Spitzenempfänger war 2015 und 2016 Prof. Dr. Hans-Christoph Diener, heute beim Institut für Medizinische Informatik, Biometrie und Epidemiologie (IMIBE) der Universität Duisburg-Essen tätig. Er stellte sich einem Gespräch mit den Filmemachern – und erklärte, dass er das gesamte Geld damals an das Drittmittel-Konto seiner Universität weitergeleitet habe.
Das sei aber nicht berichtet worden, obwohl er dem Journalisten den Überweisungsträger gezeigt habe: „Das hat mich sehr gekränkt, weil ich glaube, wenn man so mit seinen Einnahmen umgeht aus der Industrie, dass sie in die Forschung reinvestiert werden, sehe ich damit kein ethisches Problem.“ Grill kontert, dass Diener dennoch einen Vorteil bekommen habe, weil er etwa Mitarbeiter einstellen konnte.
Der vfa kritisiert die Nutzung der Daten, um Ärzte „öffentlich an den Pranger zu stellen“. Die bezahlte Zusammenarbeit von Ärzten und Industrie sei sinnvoll und „an sich nicht zu kritisieren“. Zudem hätten die Medien ihre Kritik ausgerechnet auf die Ärzte fokussiert, die umfassende Transparenz gewährten, „und bestätigten damit die Haltung der Ärzte, die dazu nicht bereit waren“.
Wären Kongresse ohne Industriesponsoring bezahlbar?
Auch die Initiative „Mein Essen zahl ich selbst“ (MEZIS) kommt in dem Film zu Wort. Die Pharmaindustrie beeinflusse die „Köpfe der Ärzte“, warnt Prof. Dr. Thomas Lempert, Chefarzt in der Schlosspark-Klinik Berlin-Charlottenburg. Er sieht auch Industriesymposien auf Kongressen kritisch.
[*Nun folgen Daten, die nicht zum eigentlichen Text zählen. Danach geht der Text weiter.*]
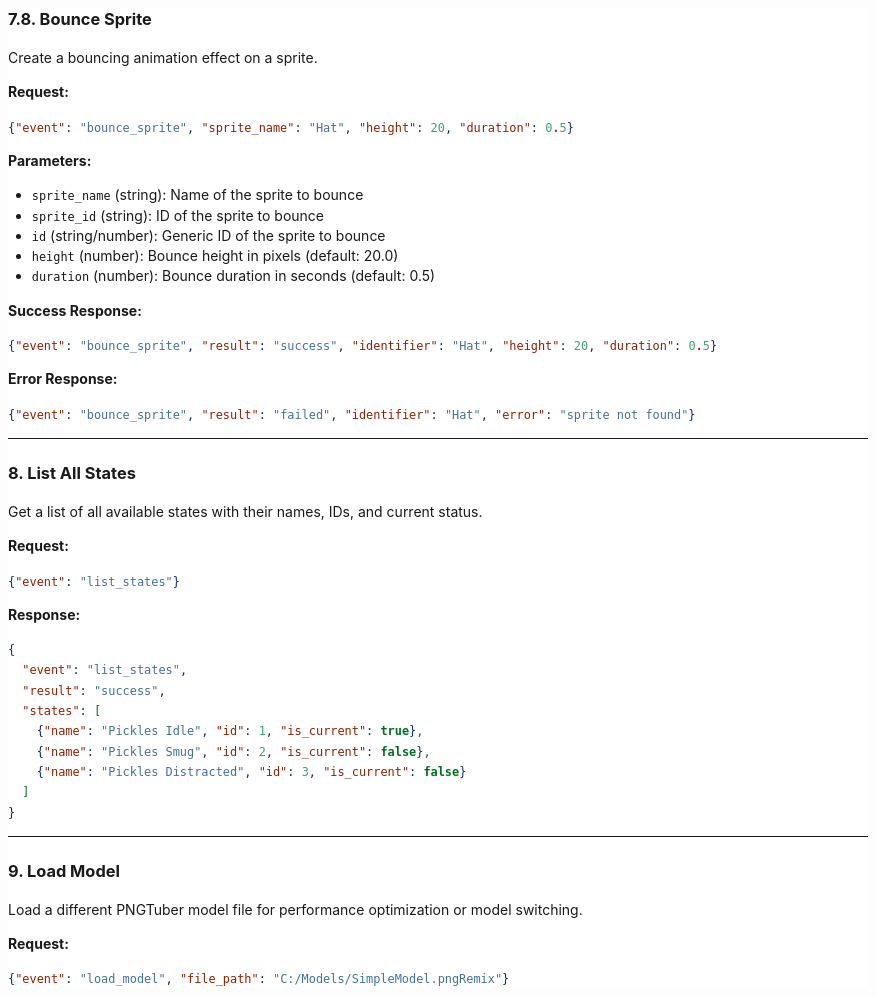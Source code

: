 ### 7.8. Bounce Sprite
Create a bouncing animation effect on a sprite.

**Request:**
```json
{"event": "bounce_sprite", "sprite_name": "Hat", "height": 20, "duration": 0.5}
```

**Parameters:**
- `sprite_name` (string): Name of the sprite to bounce
- `sprite_id` (string): ID of the sprite to bounce
- `id` (string/number): Generic ID of the sprite to bounce
- `height` (number): Bounce height in pixels (default: 20.0)
- `duration` (number): Bounce duration in seconds (default: 0.5)

**Success Response:**
```json
{"event": "bounce_sprite", "result": "success", "identifier": "Hat", "height": 20, "duration": 0.5}
```

**Error Response:**
```json
{"event": "bounce_sprite", "result": "failed", "identifier": "Hat", "error": "sprite not found"}
```

---

### 8. List All States
Get a list of all available states with their names, IDs, and current status.

**Request:**
```json
{"event": "list_states"}
```

**Response:**
```json
{
  "event": "list_states",
  "result": "success",
  "states": [
    {"name": "Pickles Idle", "id": 1, "is_current": true},
    {"name": "Pickles Smug", "id": 2, "is_current": false},
    {"name": "Pickles Distracted", "id": 3, "is_current": false}
  ]
}
```

---

### 9. Load Model
Load a different PNGTuber model file for performance optimization or model switching.

**Request:**
```json
{"event": "load_model", "file_path": "C:/Models/SimpleModel.pngRemix"}
```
Diese kämen zwar im wissenschaftlichen Gewand und böten sicherlich auch viele nützliche Informationen. „Aber am Ende geht es darum, dass das Produkt empfohlen wird und gut abschneidet.“
Diener wendet ein: Nur durch das Sponsoring der Industrie könne die Teilnehmergebühr für Kongresse so angesetzt werden, dass auch junge Ärzte teilnehmen könnten. „Wir überwachen aber die Industriesymposien sehr stark, was Redner und Inhalte anbelangt.“
Man dürfe nicht vergessen, dass die Industrie der Partner sei: „Wir können ja den Löwenanteil neuer Therapien nur zusammen mit der Industrie entwickeln.“ Aber man beiße eben nicht in die Hand, die einen füttert, kontert Lempert. „Es ist eine Illusion, dass man nicht anfällig wäre für Beeinflussungsversuche. Jeder von uns ist es.“ Kongresse würden auch ohne die Industrie nicht exorbitant teuer werden.
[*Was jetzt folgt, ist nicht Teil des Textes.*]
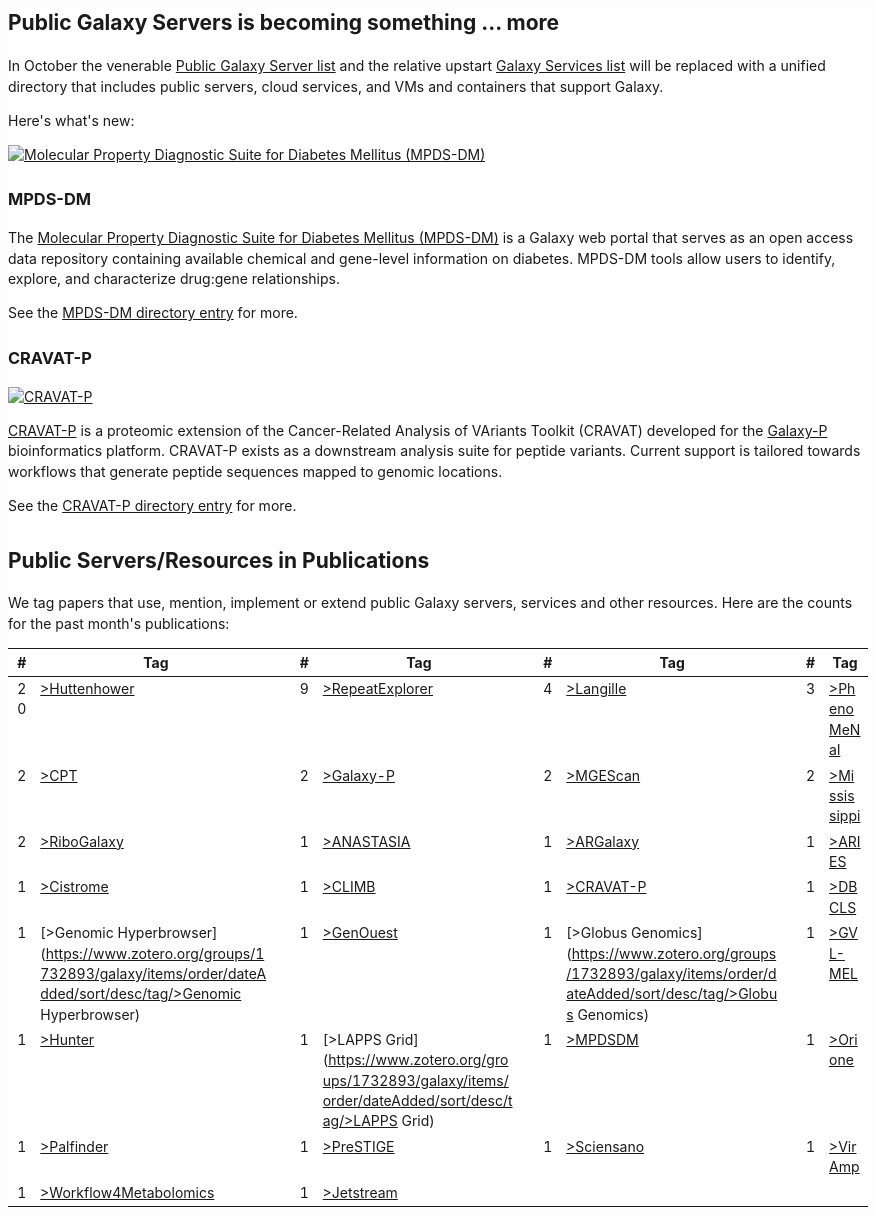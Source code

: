 ## Public Galaxy Servers is becoming something ... more

In October the venerable [Public Galaxy Server list](/src/public-galaxy-servers/index.md) and the relative upstart [Galaxy Services list](/src/galaxy-services/index.md) will be replaced with a unified directory that includes public servers, cloud services, and VMs and containers that support Galaxy.

Here's what's new:
<div class="twocol">
    <p><a href="/use/mpdsdm/"><img class="float-right" src="/use/mpdsdm/mpdsdm.png" alt="Molecular Property Diagnostic Suite for Diabetes Mellitus (MPDS-DM)" width="150" /></a></p>
    <h3 id="mpds-dm">
                <a class="heading-anchor" href="#mpds-dm"><span></span></a>
                MPDS-DM
                </h3>
    <p>The <a href="http://www.mpds-diabetes.in/">Molecular Property Diagnostic Suite for Diabetes Mellitus (MPDS-DM)</a> is a Galaxy web portal that serves as an open access data repository containing available chemical and gene-level information on diabetes. MPDS-DM tools allow users to identify, explore, and characterize drug:gene relationships. </p>
    <p>See the <a href="/use/mpdsdm/">MPDS-DM directory entry</a> for more. </p>
    <h3 id="cravat-p">
                <a class="heading-anchor" href="#cravat-p"><span></span></a>
                CRAVAT-P
                </h3>
    <p><a href="/use/cravat-p/"><img class="float-right" src="/use/cravat-p/cravat-p-landing-500.png" alt="CRAVAT-P" width="150" /></a></p>
    <p><a href="https://jraysajulga.github.io/cravatp-galaxy-docker">CRAVAT-P</a> is a proteomic extension of the Cancer-Related Analysis of VAriants Toolkit (CRAVAT) developed for the <a href="http://galaxyp.org">Galaxy-P</a> bioinformatics platform. CRAVAT-P exists as a downstream analysis suite for peptide variants. Current support is tailored towards workflows that generate peptide sequences mapped to genomic locations.</p>
    <p>See the <a href="/use/cravat-p/">CRAVAT-P directory entry</a> for more. </p>
</div>

## Public Servers/Resources in Publications

We tag papers that use, mention, implement or extend public Galaxy servers, services and other resources.  Here are the counts for the past month's publications:

| # | Tag | | # | Tag | | # | Tag | | # | Tag | 
| ---: | --- | --- | ---: | --- | --- | ---: | --- | --- | ---: | --- |
| 20 | [>Huttenhower](https://www.zotero.org/groups/1732893/galaxy/items/order/dateAdded/sort/desc/tag/>Huttenhower) | | 9 | [>RepeatExplorer](https://www.zotero.org/groups/1732893/galaxy/items/order/dateAdded/sort/desc/tag/>RepeatExplorer) | | 4 | [>Langille](https://www.zotero.org/groups/1732893/galaxy/items/order/dateAdded/sort/desc/tag/>Langille) | | 3 | [>PhenoMeNal](https://www.zotero.org/groups/1732893/galaxy/items/order/dateAdded/sort/desc/tag/>PhenoMeNal) | 
| 2 | [>CPT](https://www.zotero.org/groups/1732893/galaxy/items/order/dateAdded/sort/desc/tag/>CPT) | | 2 | [>Galaxy-P](https://www.zotero.org/groups/1732893/galaxy/items/order/dateAdded/sort/desc/tag/>Galaxy-P) | | 2 | [>MGEScan](https://www.zotero.org/groups/1732893/galaxy/items/order/dateAdded/sort/desc/tag/>MGEScan) | | 2 | [>Mississippi](https://www.zotero.org/groups/1732893/galaxy/items/order/dateAdded/sort/desc/tag/>Mississippi) | 
| 2 | [>RiboGalaxy](https://www.zotero.org/groups/1732893/galaxy/items/order/dateAdded/sort/desc/tag/>RiboGalaxy) | | 1 | [>ANASTASIA](https://www.zotero.org/groups/1732893/galaxy/items/order/dateAdded/sort/desc/tag/>ANASTASIA) | | 1 | [>ARGalaxy](https://www.zotero.org/groups/1732893/galaxy/items/order/dateAdded/sort/desc/tag/>ARGalaxy) | | 1 | [>ARIES](https://www.zotero.org/groups/1732893/galaxy/items/order/dateAdded/sort/desc/tag/>ARIES) | 
| 1 | [>Cistrome](https://www.zotero.org/groups/1732893/galaxy/items/order/dateAdded/sort/desc/tag/>Cistrome) | | 1 | [>CLIMB](https://www.zotero.org/groups/1732893/galaxy/items/order/dateAdded/sort/desc/tag/>CLIMB) | | 1 | [>CRAVAT-P](https://www.zotero.org/groups/1732893/galaxy/items/order/dateAdded/sort/desc/tag/>CRAVAT-P) | | 1 | [>DBCLS](https://www.zotero.org/groups/1732893/galaxy/items/order/dateAdded/sort/desc/tag/>DBCLS) | 
| 1 | [>Genomic Hyperbrowser](https://www.zotero.org/groups/1732893/galaxy/items/order/dateAdded/sort/desc/tag/>Genomic Hyperbrowser) | | 1 | [>GenOuest](https://www.zotero.org/groups/1732893/galaxy/items/order/dateAdded/sort/desc/tag/>GenOuest) | | 1 | [>Globus Genomics](https://www.zotero.org/groups/1732893/galaxy/items/order/dateAdded/sort/desc/tag/>Globus Genomics) | | 1 | [>GVL-MEL](https://www.zotero.org/groups/1732893/galaxy/items/order/dateAdded/sort/desc/tag/>GVL-MEL) | 
| 1 | [>Hunter](https://www.zotero.org/groups/1732893/galaxy/items/order/dateAdded/sort/desc/tag/>Hunter) | | 1 | [>LAPPS Grid](https://www.zotero.org/groups/1732893/galaxy/items/order/dateAdded/sort/desc/tag/>LAPPS Grid) | | 1 | [>MPDSDM](https://www.zotero.org/groups/1732893/galaxy/items/order/dateAdded/sort/desc/tag/>MPDSDM) | | 1 | [>Orione](https://www.zotero.org/groups/1732893/galaxy/items/order/dateAdded/sort/desc/tag/>Orione) | 
| 1 | [>Palfinder](https://www.zotero.org/groups/1732893/galaxy/items/order/dateAdded/sort/desc/tag/>Palfinder) | | 1 | [>PreSTIGE](https://www.zotero.org/groups/1732893/galaxy/items/order/dateAdded/sort/desc/tag/>PreSTIGE) | | 1 | [>Sciensano](https://www.zotero.org/groups/1732893/galaxy/items/order/dateAdded/sort/desc/tag/>Sciensano) | | 1 | [>VirAmp](https://www.zotero.org/groups/1732893/galaxy/items/order/dateAdded/sort/desc/tag/>VirAmp) | 
| 1 | [>Workflow4Metabolomics](https://www.zotero.org/groups/1732893/galaxy/items/order/dateAdded/sort/desc/tag/>Workflow4Metabolomics) | | 1 | [>Jetstream](https://www.zotero.org/groups/1732893/galaxy/items/order/dateAdded/sort/desc/tag/>Jetstream) | | | | | | | |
Pandemiemedikament als Orphan Drug
Am Ende geht der Film auch kurz auf COVID-19 ein. Berichtet wird, dass der Konzern Gilead sich gleich zu Beginn der Pandemie Remdesivir, damals noch ohne Zulassung, in 70 Ländern patentieren ließ. Entwickelt worden sei das Mittel aber mit Hilfe öffentlicher Gelder. In den USA bekam Remdesivir sogar eine Zulassung als „Orphan Drug“, mit allen Vorteilen, die eigentlich nur bei seltenen Krankheiten gelten sollen.
Der Trick: Damals gab es in den USA noch wenige COVID-19-Fälle. Nach öffentlichem Protest wurde diese Genehmigung widerrufen. „Man kann einem Medikament gegen eine globale Epidemie keinen Orphan Drug-Status geben“, sagt Olivier Maguet, Leiter einer Kampagne zu Medikamentenpreisen bei „Ärzte der Welt“.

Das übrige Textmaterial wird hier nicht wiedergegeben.